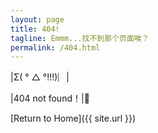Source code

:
 ```yaml
---
layout: page
title: 404!
tagline: Emmm...找不到那个页面唉？
permalink: /404.html
---
```


|Σ( ° △ °!!!)︴|

|404 not found！|:see_no_evil:

[Return to Home]({{ site.url }})
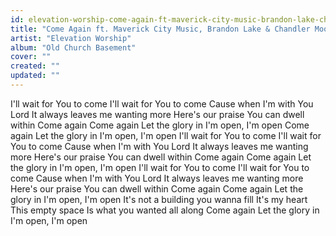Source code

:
 ```yaml
---
id: elevation-worship-come-again-ft-maverick-city-music-brandon-lake-chandler-moore
title: "Come Again ft. Maverick City Music, Brandon Lake & Chandler Moore"
artist: "Elevation Worship"
album: "Old Church Basement"
cover: ""
created: ""
updated: ""
---
```


I'll wait for You to come
I'll wait for You to come
Cause when I'm with You Lord
It always leaves me wanting more
Here's our praise You can dwell within
Come again
Come again
Let the glory in
I'm open, I'm open
Come again
Let the glory in
I'm open, I'm open
I'll wait for You to come
I'll wait for You to come
Cause when I'm with You Lord
It always leaves me wanting more
Here's our praise You can dwell within
Come again
Come again
Let the glory in
I'm open, I'm open
I'll wait for You to come
I'll wait for You to come
Cause when I'm with You Lord
It always leaves me wanting more
Here's our praise You can dwell within
Come again
Come again
Let the glory in
I'm open, I'm open
It's not a building you wanna fill
It's my heart
This empty space
Is what you wanted all along
Come again
Let the glory in
I'm open, I'm open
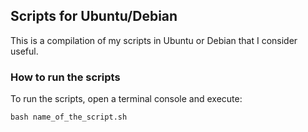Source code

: ## Scripts for Ubuntu/Debian

This is a compilation of my scripts in Ubuntu or Debian that I consider useful. 

### How to run the scripts

To run the scripts, open a terminal console and execute:

```
bash name_of_the_script.sh
```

· · ·

- ASSIGNED TASK
Copy every line above exactly; images stay out.

- COMPLETED EXERCISE
Source code

:
 ```yaml
---
layout: page
title: 404!
tagline: Emmm...找不到那个页面唉？
permalink: /404.html
---
```


|Σ( ° △ °!!!)︴|

|404 not found！|:see_no_evil:

[Return to Home]({{ site.url }})
Source code

:
 ```yaml
---
id: elevation-worship-come-again-ft-maverick-city-music-brandon-lake-chandler-moore
title: "Come Again ft. Maverick City Music, Brandon Lake & Chandler Moore"
artist: "Elevation Worship"
album: "Old Church Basement"
cover: ""
created: ""
updated: ""
---
```


I'll wait for You to come
I'll wait for You to come
Cause when I'm with You Lord
It always leaves me wanting more
Here's our praise You can dwell within
Come again
Come again
Let the glory in
I'm open, I'm open
Come again
Let the glory in
I'm open, I'm open
I'll wait for You to come
I'll wait for You to come
Cause when I'm with You Lord
It always leaves me wanting more
Here's our praise You can dwell within
Come again
Come again
Let the glory in
I'm open, I'm open
I'll wait for You to come
I'll wait for You to come
Cause when I'm with You Lord
It always leaves me wanting more
Here's our praise You can dwell within
Come again
Come again
Let the glory in
I'm open, I'm open
It's not a building you wanna fill
It's my heart
This empty space
Is what you wanted all along
Come again
Let the glory in
I'm open, I'm open
Source code

: ## Scripts for Ubuntu/Debian

This is a compilation of my scripts in Ubuntu or Debian that I consider useful. 

### How to run the scripts

To run the scripts, open a terminal console and execute:

```
bash name_of_the_script.sh
```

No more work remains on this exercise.